Our approach does not solve the inherent problem of functional network analyses: connectomes may have plausible structure, but their biological underpinnings and interpretation remain more elusive since a “ground truth” is rarely available. The attempts at validation presented here (relating MC to other connectivity measures) provide only a partial understanding of the underlying mechanisms. Further efforts are highly warranted, possibly using interventional approaches in animal models to elucidate causative links.
Conclusion
After developing a new approach to estimate individual-level wi-MC using considerations of tracer kinetics, and estimating across-individual ai-MC from [18F]FDG kinetic parameters, we thoroughly assessed the relationships between wi-MC and ai-MC at multiple levels, i.e., in terms of matrix and hub similarity, and their match with FC and SC matrices. We found the two MC frameworks to provide different and somewhat complementary information, with wi-MC having higher similarity with the FC network. Future work should consider applying wi-MC approaches to clinical populations, to verify if they can provide useful biomarkers.
Statements & Declarations
Funding
Funding for this research was provided by the McDonnell Center for Systems Neuroscience and the NIH/NIA R01AG053503 (Andrei G. Vlassenko) and R01AG057536 (Andrei G. Vlassenko, Manu S. Goyal). Some of the MRI sequences used were obtained from the Massachusetts General Hospital.
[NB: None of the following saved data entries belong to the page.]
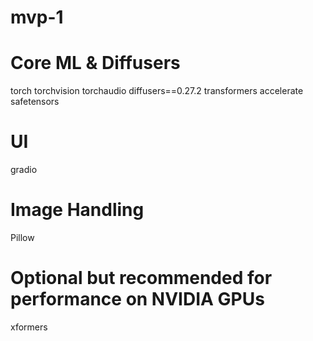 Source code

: # mvp-1

# Core ML & Diffusers
torch
torchvision
torchaudio
diffusers==0.27.2
transformers
accelerate
safetensors

# UI
gradio

# Image Handling
Pillow

# Optional but recommended for performance on NVIDIA GPUs
xformers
Maurizio Corbetta was supported by Fondazione Cassa di Risparmio di Padova e Rovigo (CARIPARO) - Ricerca Scientifica di Eccellenza 2018 – (Grant Agreement number 55403).
Competing interests
The authors declare no potential conflicts of interest with respect to the research, authorship, and/or publication of this article.
Author Contributions
Andrei G. Vlassenko and Tony Durbin collected the data. Tommaso Volpi and Alessandra Bertoldo designed the research. Tommaso Volpi, Giulia Vallini, Erica Silvestri, and Mattia De Francisci analyzed the data. Tommaso Volpi, Erica Silvestri, Maurizio Corbetta, John J. Lee, Andrei G. Vlassenko, Manu S. Goyal and Alessandra Bertoldo interpreted the results. Tommaso Volpi wrote the manuscript. All authors revised the manuscript.
Consent to participate
All assessments and imaging procedures were approved by Human Research Protection Office and Radioactive Drug Research Committee at Washington University in St. Louis. Written consent was provided from each participant.